Generally, courts will enforce a restrictive covenant if it protects information that is confidential to the employer and is set within realistic geographical limits over a reasonable time period. In Pat Systems v Neilly, however, the High Court said that if the covenant was unenforceable when first entered into, it could not subsequently be revived unless that was clearly the intention of the parties.

Basic facts

When Mr Neilly started work with Pat Systems in 2000 as an account manager, he signed a contract of employment containing a restrictive covenant in clause 8.1. This stated he could not work for a competitor for 12 months after leaving the company.

In 2005 he was promoted and signed an amended agreement which stated that, apart from an increase in salary and an extension to the length of notice he had to give, all other terms and conditions set out in the agreement he signed in 2000 remained the same.

On 2 April 2012, he handed in his letter of resignation, giving three months’ notice. He told the chief executive that he had accepted a job offer from a business operating in broadly the same market as Pat Sytems.

Mr Webber said that Mr Neilly was prevented by clause 8.1 from doing so and summarily dismissed him. The company then applied to the HIgh Court for an injunction to force him to comply with the restrictive covenant. For his part, Mr Neilly brought a counterclaim for wrongful dismissal.

High Court decision

The High Court dismissed the claim by Pat Systems, holding that it could not enforce clause 8.1, given the status and responsibilities that Mr Neilly had when he first started work for them in 2000 which meant that the covenant was unreasonable at that time.

For the covenant to be effective the company needed to have entered into a new one with him in 2005 or at least asked him to sign a fresh agreement with the same covenant in it.
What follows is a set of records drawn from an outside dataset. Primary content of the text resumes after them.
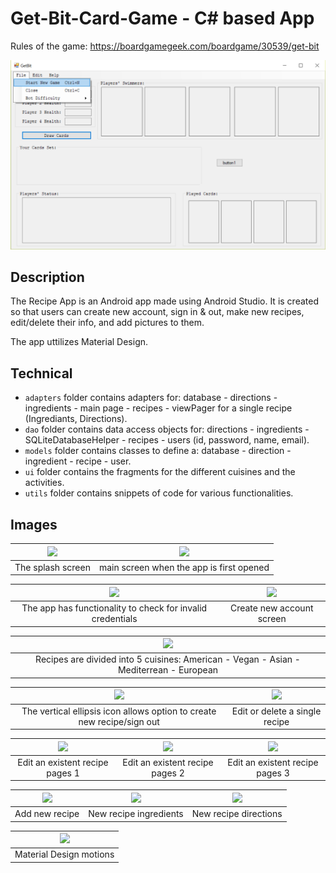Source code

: # Get-Bit-Card-Game - C# based App

Rules of the game: https://boardgamegeek.com/boardgame/30539/get-bit

![main screen](https://github.com/aza0092/Get-Bit-Card-Game/blob/master/GetBit%20Project/media/startGame.png)

## Description

The Recipe App is an Android app made using Android Studio. It is created so that users can create new account, sign in & out, make new recipes, edit/delete their info, and add pictures to them. 

The app uttilizes Material Design.

## Technical 
- `adapters` folder contains adapters for: database - directions - ingredients - main page - recipes - viewPager for a single recipe (Ingrediants, Directions). 
- `dao` folder contains data access objects for: directions - ingredients - SQLiteDatabaseHelper - recipes - users (id, password, name, email). 
- `models` folder contains classes to define a: database - direction - ingredient - recipe - user.
- `ui` folder contains the fragments for the different cuisines and the activities.
- `utils` folder contains snippets of code for various functionalities.

## Images
| ![](https://github.com/aza0092/Cooking-Recipe-Android-App/blob/master/media/splash%20screen.png) | ![](https://github.com/aza0092/Cooking-Recipe-Android-App/blob/master/media/main%20screen.png) |
|:---:|:---:|
| The splash screen  | main screen when the app is first opened |

| ![](https://github.com/aza0092/Cooking-Recipe-Android-App/blob/master/media/invalid%20credentials.png) | ![](https://github.com/aza0092/Cooking-Recipe-Android-App/blob/master/media/new%20acc.png) |
|:---:|:---:|
| The app has functionality to check for invalid credentials | Create new account screen |

| ![](https://github.com/aza0092/Cooking-Recipe-Android-App/blob/master/media/recipes.png) |
|:---:|
| Recipes are divided into 5 cuisines: American - Vegan - Asian - Mediterrean - European | 

| ![](https://github.com/aza0092/Cooking-Recipe-Android-App/blob/master/media/add%20new%20rcipe%20or%20sign%20out.png) | ![](https://github.com/aza0092/Cooking-Recipe-Android-App/blob/master/media/edit-delete.png) |
|:---:|:---:|
| The vertical ellipsis icon allows option to create new recipe/sign out | Edit or delete a single recipe |

| ![](https://github.com/aza0092/Cooking-Recipe-Android-App/blob/master/media/edit%20rec.png) | ![](https://github.com/aza0092/Cooking-Recipe-Android-App/blob/master/media/edit%20ing%20or%20add%20new.png) | ![](https://github.com/aza0092/Cooking-Recipe-Android-App/blob/master/media/edit%20new%20descr.png) |
|:---:|:---:|:---:|
| Edit an existent recipe pages 1| Edit an existent recipe pages 2| Edit an existent recipe pages 3|

| ![](https://github.com/aza0092/Cooking-Recipe-Android-App/blob/master/media/new%20recipe%20new%20descri%20plus%20image.png) | ![](https://github.com/aza0092/Cooking-Recipe-Android-App/blob/master/media/new%20rec%20added.png) | ![](https://github.com/aza0092/Cooking-Recipe-Android-App/blob/master/media/new%20rec%20dir.png) |
|:---:|:---:|:---:|
| Add new recipe| New recipe ingredients| New recipe directions|

| ![](https://github.com/aza0092/Cooking-Recipe-Android-App/blob/master/media/material%20design.gif) |
|:---:|
| Material Design motions |

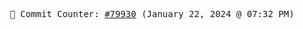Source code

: <p align="center">
    <samp>
        📮 Commit Counter: <a href="https://github.com/Javascript-void0/Javascript-void0/commits/main">#79930</a> (January 22, 2024 @ 07:32 PM)
    </samp>
</p>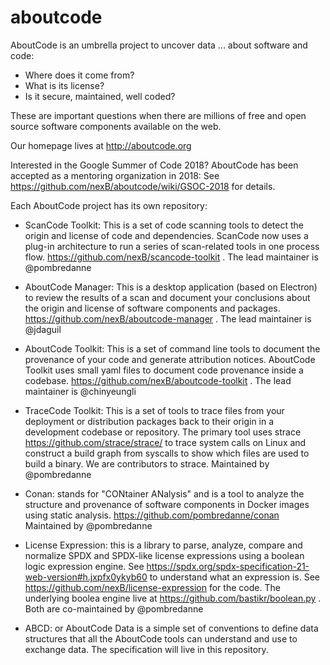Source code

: # aboutcode
 AboutCode is an umbrella project to uncover data ... about software and code:

 - Where does it come from?
 - What is its license?
 - Is it secure, maintained, well coded?

These are important questions when there are millions of free and open source software components available on the web.

Our homepage lives at http://aboutcode.org

Interested in the Google Summer of Code 2018?
AboutCode has been accepted as a mentoring organization in 2018:
See https://github.com/nexB/aboutcode/wiki/GSOC-2018 for details.

Each AboutCode project has its own repository:

- ScanCode Toolkit: This is a set of code scanning tools to detect the origin and license of code and dependencies. ScanCode now uses a plug-in architecture to run a series of scan-related tools in one process flow. https://github.com/nexB/scancode-toolkit . The lead maintainer is @pombredanne

- AboutCode Manager: This is a desktop application (based on Electron) to review the results of a scan and document your conclusions about the origin and license of software components and packages. https://github.com/nexB/aboutcode-manager . The lead maintainer is @jdaguil

- AboutCode Toolkit: This is a set of command line tools to document the provenance of your code and generate attribution notices.  AboutCode Toolkit uses small yaml files to document code provenance inside a codebase. https://github.com/nexB/aboutcode-toolkit . The lead maintainer is @chinyeungli

- TraceCode Toolkit: This is a set of tools to trace files from your deployment or distribution packages back to their origin in a development codebase or repository.  The primary tool uses strace https://github.com/strace/strace/ to trace system calls on Linux and construct a build graph from syscalls to show which files are used to build a binary. We are contributors to strace. Maintained by @pombredanne

- Conan: stands for "CONtainer ANalysis" and is a tool to analyze the structure and provenance of software components in Docker images using static analysis. https://github.com/pombredanne/conan Maintained by @pombredanne

- License Expression: this is a library to parse, analyze, compare and normalize SPDX and SPDX-like license expressions using a boolean logic expression engine. See https://spdx.org/spdx-specification-21-web-version#h.jxpfx0ykyb60 to understand what an expression is. See https://github.com/nexB/license-expression for the code. The underlying boolea engine live at https://github.com/bastikr/boolean.py . Both are co-maintained by @pombredanne

- ABCD: or AboutCode Data is a simple set of conventions to define data structures that all the AboutCode tools can understand and use to exchange data. The specification will live in this repository.
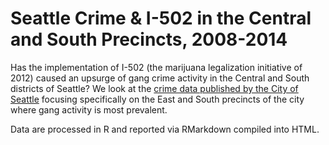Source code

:# Seattle Crime & I-502 in the Central and South Precincts, 2008-2014

Has the implementation of I-502 (the marijuana legalization initiative of 2012) caused an upsurge of gang crime activity in the Central and South districts of Seattle?  We look at the [crime data published by the City of Seattle](https://data.seattle.gov) focusing specifically on the East and South precincts of the city where gang activity is most prevalent.

Data are processed in R and reported via RMarkdown compiled into HTML.
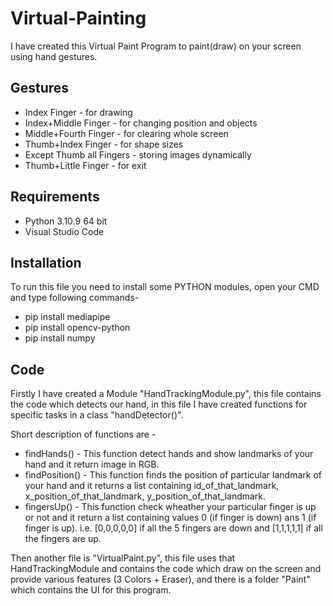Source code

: # Virtual-Painting


I have created this Virtual Paint Program to paint(draw) on your screen using hand gestures.

## Gestures
- Index Finger - for drawing
- Index+Middle Finger - for changing position and objects
- Middle+Fourth Finger - for clearing whole screen
- Thumb+Index Finger - for shape sizes
- Except Thumb all Fingers - storing images dynamically
- Thumb+Little Finger - for exit



## Requirements
- Python 3.10.9 64 bit
- Visual Studio Code



## Installation
To run this file you need to install some PYTHON modules, open your CMD and type following commands-

- pip install mediapipe
- pip install opencv-python
- pip install numpy



## Code
Firstly I have created a Module "HandTrackingModule.py", this file contains the code which detects our hand, in this file I have created functions for specific tasks in a class "handDetector()".

Short description of functions are -

- findHands() - This function detect hands and show landmarks of your hand and it return image in RGB.
- findPosition() - This function finds the position of particular landmark of your hand and it returns a list containing id_of_that_landmark, x_position_of_that_landmark, y_position_of_that_landmark.
- fingersUp() - This function check wheather your particular finger is up or not and it return a list containing values 0 (if finger is down) ans 1 (if finger is up). i.e. [0,0,0,0,0] if all the 5 fingers are down and [1,1,1,1,1] if all the fingers are up.

Then another file is "VirtualPaint.py", this file uses that HandTrackingModule and contains the code which draw on the screen and provide various features (3 Colors + Eraser), and there is a folder "Paint" which contains the UI for this program.


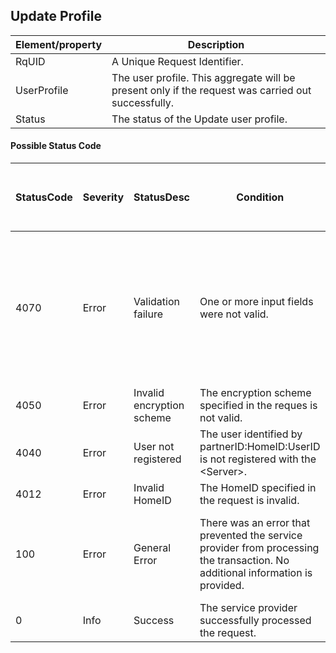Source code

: ## Update Profile


|Element/property|Description|
|--- |--- |
|RqUID|A Unique Request Identifier.|
|UserProfile|The user profile. This aggregate will be present only if the request was carried out successfully.|
|Status|The status of the Update user profile.|

#### Possible Status Code

|StatusCode|Severity|StatusDesc|Condition|Action API Partner should take to resolve the error|
|--- |--- |--- |--- |--- |
|4070|Error|Validation failure|One or more input fields were not valid.|Partner should make sure the mandatory parameters are sent in the request and in the defined format as in the corresponding XSD.|
|4050|Error|Invalid encryption scheme|The encryption scheme specified in the reques is not valid.||
|4040|Error|User not registered|The user identified by partnerID:HomeID:UserID is not registered with the &lt;Server&gt;.||
|4012|Error|Invalid HomeID|The HomeID specified in the request is invalid.||
|100|Error|General Error|There was an error that prevented the service provider from processing the transaction. No additional information is provided.|If this error continues to occur, please reach out to us the timestamp and CEUserId.|
|0|Info|Success|The service provider successfully processed the request.||

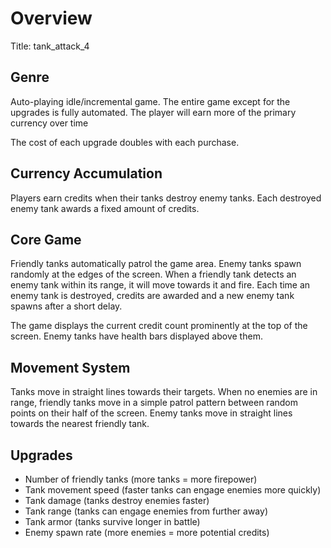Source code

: # Overview
Title: tank_attack_4

## Genre
Auto-playing idle/incremental game. The entire game except for the upgrades is fully automated. The player will earn more of the primary currency over time

The cost of each upgrade doubles with each purchase.

## Currency Accumulation
Players earn credits when their tanks destroy enemy tanks. Each destroyed enemy tank awards a fixed amount of credits.

## Core Game
Friendly tanks automatically patrol the game area. Enemy tanks spawn randomly at the edges of the screen. When a friendly tank detects an enemy tank within its range, it will move towards it and fire. Each time an enemy tank is destroyed, credits are awarded and a new enemy tank spawns after a short delay.

The game displays the current credit count prominently at the top of the screen. Enemy tanks have health bars displayed above them.

## Movement System
Tanks move in straight lines towards their targets. When no enemies are in range, friendly tanks move in a simple patrol pattern between random points on their half of the screen. Enemy tanks move in straight lines towards the nearest friendly tank.

## Upgrades
- Number of friendly tanks (more tanks = more firepower)
- Tank movement speed (faster tanks can engage enemies more quickly)
- Tank damage (tanks destroy enemies faster)
- Tank range (tanks can engage enemies from further away)
- Tank armor (tanks survive longer in battle)
- Enemy spawn rate (more enemies = more potential credits)
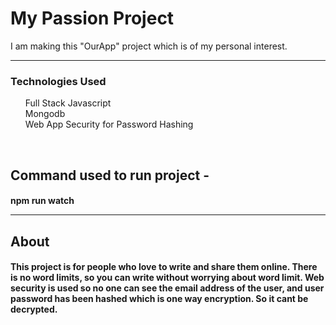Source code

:  # My Passion Project 
I am making this "OurApp" project which is of my personal interest.
<hr>
<h3>Technologies Used </h3>
<ul>
Full Stack Javascript
  <br>
Mongodb
  <br>
Web App Security for Password Hashing
  <br>
</ul>
<br>
<h2>Command used to run project - </h2>
<h4>npm run watch
  <hr>
  <h2>About</h2>
  <h4>This project is for people who love to write and share them online. There is no word limits, so you can write without worrying about 
  word limit. Web security is used so no one can see the email address of the user, and user password has been hashed which is one way encryption. So it cant be decrypted.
As the company did not do either of those things, it could not now enforce it.

The court said that a general acknowledgment by Mr Neilly that his previous terms "remain unchanged" could not be construed as an agreement to reinstate a term which was a nullity. “If a restrictive covenant is void when initially entered into, it is wrong that it should be, so to speak, revived save where that is unequivocally the contractual intention”.

In any event, the judge held that the clause went further than was reasonably necessary to protect the legitimate interests of the company. Having regard to the nature of the market in which the company operated, neither the trade connections which Mr Neilly had developed nor the confidential information of which he was aware required protection for that length of time. Instead a period of six months would have been sufficient.

As contracts are often varied over their lifetime, the court pointed out that it would be “very undesirable” if every change could revive a defunct restrictive covenant. Employees, it said, are entitled to know their position when they agree to a restrictive covenant and should not have to keep reassessing their situation.

Likewise, employees should not have to survey their whole employment history when they start thinking about changing their job in order to figure out whether an initially unreasonable contract could have “changed its character”.

The court added that: “If this conclusion means that employers will have to take more care in considering whether promotion or some other substantial change in an employee's terms or circumstances require an explicit reconsideration of what restrictive covenants are reasonable, that is probably a healthy discipline”.